ニューズウィーク日本版 2018年1月6日 12時0分

<反緊縮で成功した南欧の財務相が、ユーロ圏財務相会合のトップに就く意味>

ヨーロッパ全体で緊縮経済体制を取るべきだ、というドイツのメルケル首相の信念は揺らいだようだ。ドイツがユーロ圏財務相会合の新議長に強く推したのは、ポルトガルのセンテーノ財務相だったからだ。

同会合はもともと、ユーロ圏の財務相が非公式に話し合う場として設けられたが、現在は国家予算の草案や救済計画までチェックするようになった。組織として透明性に欠ける、非民主的という批判はあるものの、議長はユーロ圏の発展において重要な存在と見なされている。

米ハーバード大学卒でポルトガルの社会党政権を支えるセンテーノは18年1月に政権を離脱し、オランダのデイセルブルム前財務相の後任として財務相会合の議長に就任する。デイセルブルムはここ数年、ドイツと歩調を合わせて、浪費傾向が強い南欧諸国を非難。

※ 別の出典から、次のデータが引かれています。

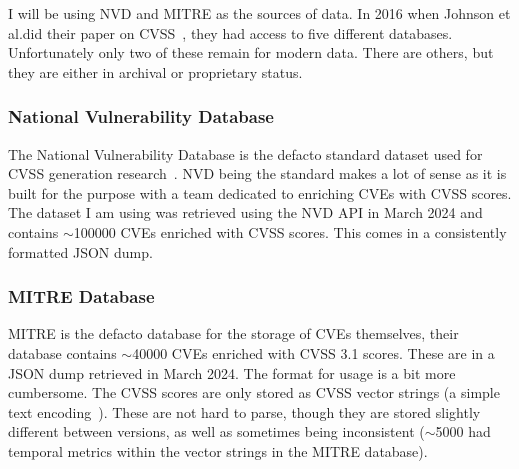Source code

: \documentclass[12pt]{article}
\begin{document}
I will be using NVD and MITRE as the sources of data. In 2016 when Johnson et al.\@ did their paper
on CVSS~\cite{bayes}, they had access to five different databases. Unfortunately only two of these
remain for modern data. There are others, but they are either in archival or proprietary status.

\subsubsection{National Vulnerability Database} \label{NVD_SECTION}

The National Vulnerability Database is the defacto standard dataset used for CVSS generation
research~\cite{costa, nvd_example1, nvd_example2}.  NVD being the standard makes a lot of sense as it is built
for the purpose with a team dedicated to enriching CVEs with CVSS scores. The dataset I am using was
retrieved using the NVD API in March 2024 and contains $\sim$100000 CVEs enriched with CVSS scores. This
comes in a consistently formatted JSON dump.

\subsubsection{MITRE Database}  \label{MITRE_SECTION}

MITRE is the defacto database for the storage of CVEs themselves, their database contains $\sim$40000
CVEs enriched with CVSS 3.1 scores. These are in a JSON dump retrieved in March 2024. The
format for usage is a bit more cumbersome. The CVSS scores are only stored as CVSS vector
strings (a simple text encoding~\cite{vector_string}). These are not hard to parse, though they are stored slightly
different between versions, as well as sometimes being inconsistent ($\sim$5000 had temporal metrics within
the vector strings in the MITRE database).
\end{document}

ユーロ圏の北部と南部の分断を招き、その亀裂は今なお続いている。

センテーノの登場は、そうした流れの方向転換を意味する。ポルトガルは10年からのユーロ危機に際し、ユーロ圏から780億ユーロの緊急融資を受けた。センテーノはそうした国の代表であり、さらに注目すべきなのは、共産主義政党の後押しを受けた左派政権の一員でもあるということだ。ポルトガルの連立政権は北部欧州の債権国と、トロイカ(ECB〔欧州中央銀行〕、EU、IMF)からの緊縮命令に抵抗し、それでも債務危機からの脱出に成功した。

ドイツ色の薄れた未来へ

センテーノを推薦したことがドイツの経済方針の転換の表れであるかどうかはまだ分からない。2年近く前、ユーロ圏きっての緊縮財政派であるドイツのショイブレ財務相(当時)はポルトガルに対し、ユーロ圏の規制に従うことを拒めばポルトガル経済は停滞して追加の国際融資が必要になるとクギを刺した。だが、ポルトガルは警告に従うことを慎重に拒否しながら、ショイブレを含む緊縮財政派から称賛される結果を出した。

つまりポルトガルは、財政危機に苦しむ国がドイツから課された緊縮財政に逆らってもやっていけることを証明してみせた。センテーノは左派政権の財務相だからEUで急進的な政策を進めるはずだ、と考えるのは短絡的だ。彼は新議長として、金融危機を通して重要度を増していった組織における職務を果たし、ユーロ圏諸国の改革の陣頭指揮を執るだろう。



ドイツ色の薄れた経済ガバナンスを行う未来が来るのかもしれない──センテーノもポルトガル政府もそんな可能性の象徴と見なされている。ポルトガルは南欧で先陣を切って債務危機から抜け出した。近年は急速な経済成長を続け、失業率も13年の17.5%から8.5%にまで低下している。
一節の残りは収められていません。